◆ **DATA FOR ANALYSIS**:
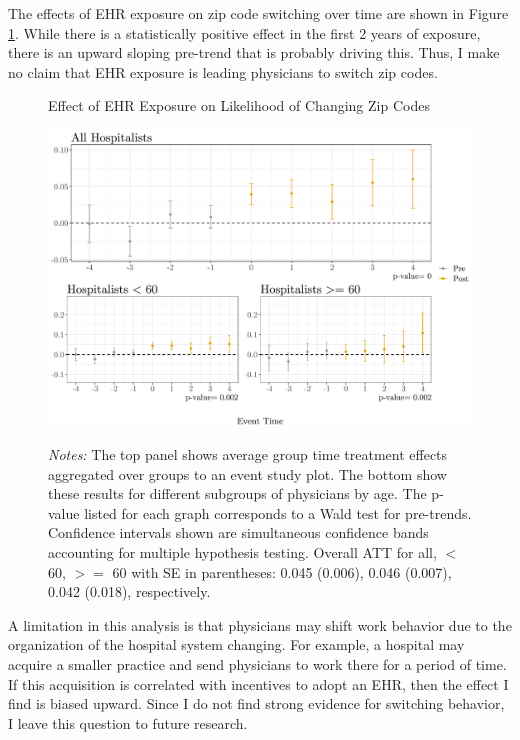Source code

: \documentclass[11pt]{article}
\begin{document}
The effects of EHR exposure on zip code switching over time are shown in Figure \ref{fig:zip}. While there is a statistically positive effect in the first 2 years of exposure, there is an upward sloping pre-trend that is probably driving this. Thus, I make no claim that EHR exposure is leading physicians to switch zip codes.

\begin{figure}[ht]
    \centering
    \caption{Effect of EHR Exposure on Likelihood of Changing Zip Codes}
    \includegraphics[scale=.65]{Objects/zip_plot.pdf}
    \label{fig:zip}
    \vspace{2mm}
    \caption*{\footnotesize{\textit{Notes:} The top panel shows average group time treatment effects aggregated over groups to an event study plot. The bottom show these results for different subgroups of physicians by age. The p-value listed for each graph corresponds to a Wald test for pre-trends. Confidence intervals shown are simultaneous confidence bands accounting for multiple hypothesis testing. Overall ATT for all, $<$ 60, $>=$ 60 with SE in parentheses: 0.045 (0.006), 0.046 (0.007), 0.042 (0.018), respectively.}}
\end{figure}

A limitation in this analysis is that physicians may shift work behavior due to the organization of the hospital system changing. For example, a hospital may acquire a smaller practice and send physicians to work there for a period of time. If this acquisition is correlated with incentives to adopt an EHR, then the effect I find is biased upward. Since I do not find strong evidence for switching behavior, I leave this question to future research.
\end{document}
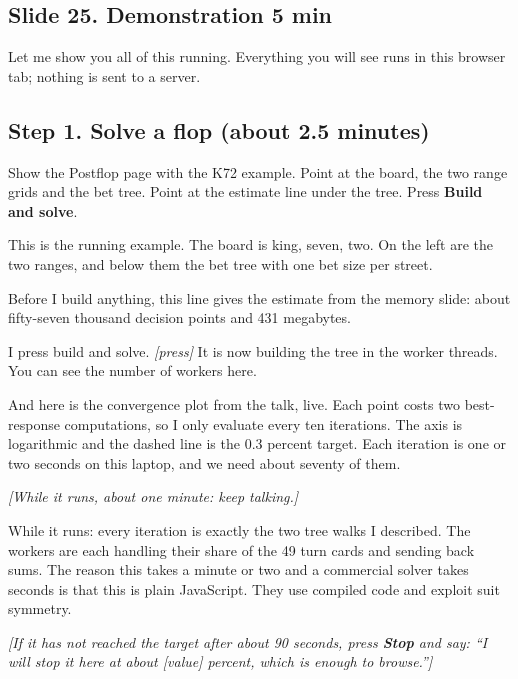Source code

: \documentclass[11pt]{article}
\newcommand{\slidehead}[3]{\subsection*{Slide #1. #2 \hfill {\normalfont\small #3}}}
\newcommand{\cue}[1]{{\small\itshape\color{black!65}[#1]}}
\begin{document}
\slidehead{25}{Demonstration}{5 min}
\begin{say}
Let me show you all of this running. Everything you will see runs in this browser tab; nothing is sent to a server.
\end{say}

\subsection*{Step 1. Solve a flop (about 2.5 minutes)}
\begin{act}
Show the Postflop page with the K72 example. Point at the board, the two range grids and the bet tree. Point at the
estimate line under the tree. Press \textbf{Build and solve}.
\end{act}
\begin{say}
This is the running example. The board is king, seven, two. On the left are the two ranges, and below them the bet
tree with one bet size per street.

Before I build anything, this line gives the estimate from the memory slide: about fifty-seven thousand decision
points and 431 megabytes.

I press build and solve. \cue{press} It is now building the tree in the worker threads. You can see the number of
workers here.

And here is the convergence plot from the talk, live. Each point costs two best-response computations, so I only
evaluate every ten iterations. The axis is logarithmic and the dashed line is the 0.3 percent target. Each
iteration is one or two seconds on this laptop, and we need about seventy of them.
\end{say}
\cue{While it runs, about one minute: keep talking.}
\begin{say}
While it runs: every iteration is exactly the two tree walks I described. The workers are each handling their share
of the 49 turn cards and sending back sums. The reason this takes a minute or two and a commercial solver takes
seconds is that this is plain JavaScript. They use compiled code and exploit suit symmetry.
\end{say}
\cue{If it has not reached the target after about 90 seconds, press \textbf{Stop} and say: ``I will stop it here at
about [value] percent, which is enough to browse.''}
\end{document}
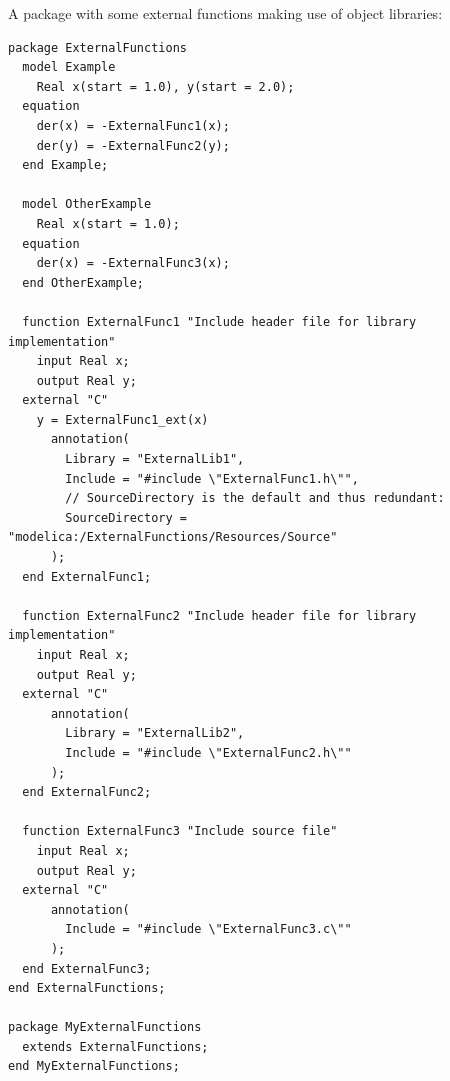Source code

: \begin{example}
A package with some external functions making use of object libraries:
\begin{lstlisting}[language=modelica]
package ExternalFunctions
  model Example
    Real x(start = 1.0), y(start = 2.0);
  equation
    der(x) = -ExternalFunc1(x);
    der(y) = -ExternalFunc2(y);
  end Example;

  model OtherExample
    Real x(start = 1.0);
  equation
    der(x) = -ExternalFunc3(x);
  end OtherExample;

  function ExternalFunc1 "Include header file for library implementation"
    input Real x;
    output Real y;
  external "C"
    y = ExternalFunc1_ext(x)
      annotation(
        Library = "ExternalLib1",
        Include = "#include \"ExternalFunc1.h\"",
        // SourceDirectory is the default and thus redundant:
        SourceDirectory = "modelica:/ExternalFunctions/Resources/Source"
      );
  end ExternalFunc1;

  function ExternalFunc2 "Include header file for library implementation"
    input Real x;
    output Real y;
  external "C"
      annotation(
        Library = "ExternalLib2",
        Include = "#include \"ExternalFunc2.h\""
      );
  end ExternalFunc2;

  function ExternalFunc3 "Include source file"
    input Real x;
    output Real y;
  external "C"
      annotation(
        Include = "#include \"ExternalFunc3.c\""
      );
  end ExternalFunc3;
end ExternalFunctions;

package MyExternalFunctions
  extends ExternalFunctions;
end MyExternalFunctions;
\end{lstlisting}


\end{example}
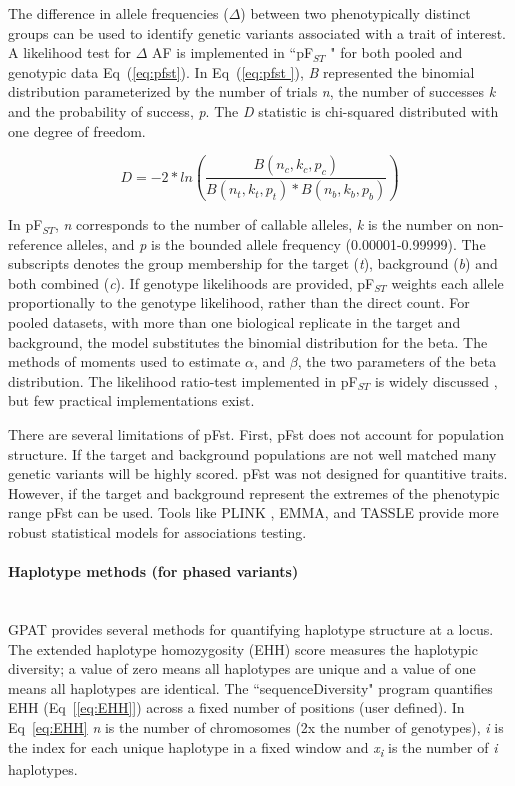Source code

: \documentclass[10pt,letterpaper]{article}
\begin{document}
The difference in allele frequencies ($\Delta$) between two phenotypically distinct groups can be used to identify genetic variants associated with a trait of interest.  A likelihood test for $\Delta$ AF is implemented in ``pF$_{ST}$ " for both pooled and genotypic data Eq~(\ref{eq:pfst}).   In Eq~(\ref{eq:pfst }), \textit{B} represented the binomial distribution parameterized by the number of trials \textit{n}, the number of successes \textit{k} and the probability of success, \textit{p}.  The \textit{D} statistic is chi-squared distributed with one degree of freedom.

\begin{equation}\label{eq:pfst} 
D=-2* ln (\frac{ B(n_c,k_c,p_c) }{ B(n_t,k_t,p_t)*B(n_b,k_b,p_b)  })
\end{equation}

In pF$_{ST}$, \textit{n} corresponds to the number of callable alleles, \textit{k} is the number on non-reference alleles, and \textit{p} is the bounded allele frequency (0.00001-0.99999).  The subscripts denotes the group membership for the target (\textit{t}), background (\textit{b}) and both combined (\textit{c}).  If genotype likelihoods are provided, pF$_{ST}$  weights each allele proportionally to the genotype likelihood, rather than the direct count.   For pooled datasets, with more than one biological replicate in the target and background, the model substitutes the binomial distribution for the beta.  The methods of moments used to estimate $\alpha$, and $\beta$, the two parameters of the beta distribution.  The likelihood ratio-test implemented in pF$_{ST}$ is widely discussed \cite{kim,heng}, but few practical implementations exist.  

There are several limitations of pFst.  First, pFst does not account for population structure.  If the target and background populations are not well matched many genetic variants will be highly scored.  pFst was not designed for quantitive traits.  However, if the target and background represent the extremes of the phenotypic range pFst can be used.  Tools like PLINK \cite{plink}, EMMA\cite{emma}, and TASSLE\cite{tassel} provide more robust statistical models for associations testing.

\paragraph*{Haplotype methods (for phased variants) }\mbox{} \\

GPAT provides several methods for quantifying haplotype structure at a locus.  The extended haplotype homozygosity (EHH) score measures the haplotypic diversity; a value of zero means all haplotypes are unique and a value of one means all haplotypes are identical. The ``sequenceDiversity" program quantifies EHH (Eq~[\ref{eq:EHH}]) across a fixed number of positions (user defined). In Eq~\ref{eq:EHH} \textit{n} is the number of chromosomes (2x the number of genotypes), \textit{i} is the index for each unique haplotype in a fixed window and \textit{x\textsubscript{i}} is the number of \textit{i} haplotypes.  
\end{document}
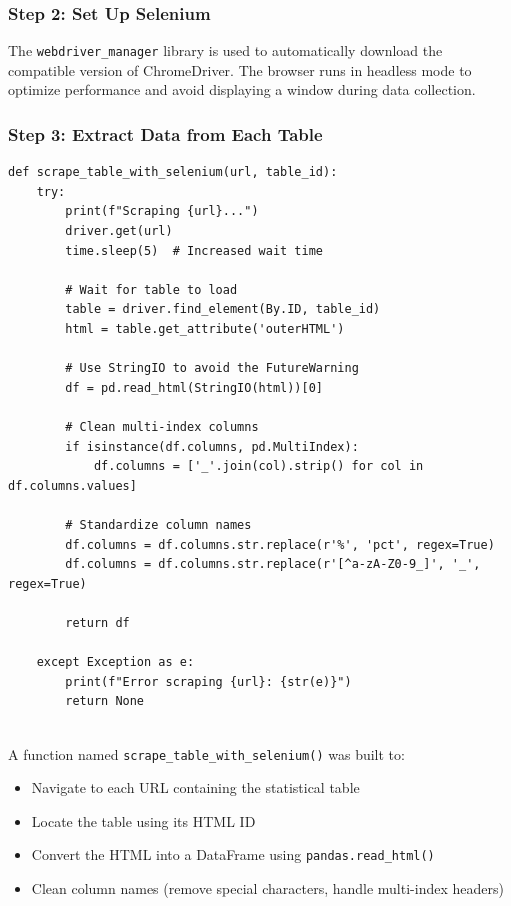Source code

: \documentclass[12pt,a4paper]{article}
\begin{document}
\subsubsection{Step 2: Set Up Selenium}
The \texttt{webdriver\_manager} library is used to automatically download the compatible version of ChromeDriver.  
The browser runs in headless mode to optimize performance and avoid displaying a window during data collection.

\subsubsection{Step 3: Extract Data from Each Table}
\begin{verbatim}
def scrape_table_with_selenium(url, table_id):
    try:
        print(f"Scraping {url}...")
        driver.get(url)
        time.sleep(5)  # Increased wait time

        # Wait for table to load
        table = driver.find_element(By.ID, table_id)
        html = table.get_attribute('outerHTML')

        # Use StringIO to avoid the FutureWarning
        df = pd.read_html(StringIO(html))[0]

        # Clean multi-index columns
        if isinstance(df.columns, pd.MultiIndex):
            df.columns = ['_'.join(col).strip() for col in df.columns.values]

        # Standardize column names
        df.columns = df.columns.str.replace(r'%', 'pct', regex=True)
        df.columns = df.columns.str.replace(r'[^a-zA-Z0-9_]', '_', regex=True)

        return df

    except Exception as e:
        print(f"Error scraping {url}: {str(e)}")
        return None
    
\end{verbatim}

A function named \texttt{scrape\_table\_with\_selenium()} was built to:
\begin{itemize}
\item Navigate to each URL containing the statistical table
\item Locate the table using its HTML ID
\item Convert the HTML into a DataFrame using \texttt{pandas.read\_html()}
\item Clean column names (remove special characters, handle multi-index headers)
\end{itemize}
\end{document}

◆ **THE TASK**:
Using the data above, tally each line that has the string "running" and report only the sum.

◆ **RESPONSE BOX**:
2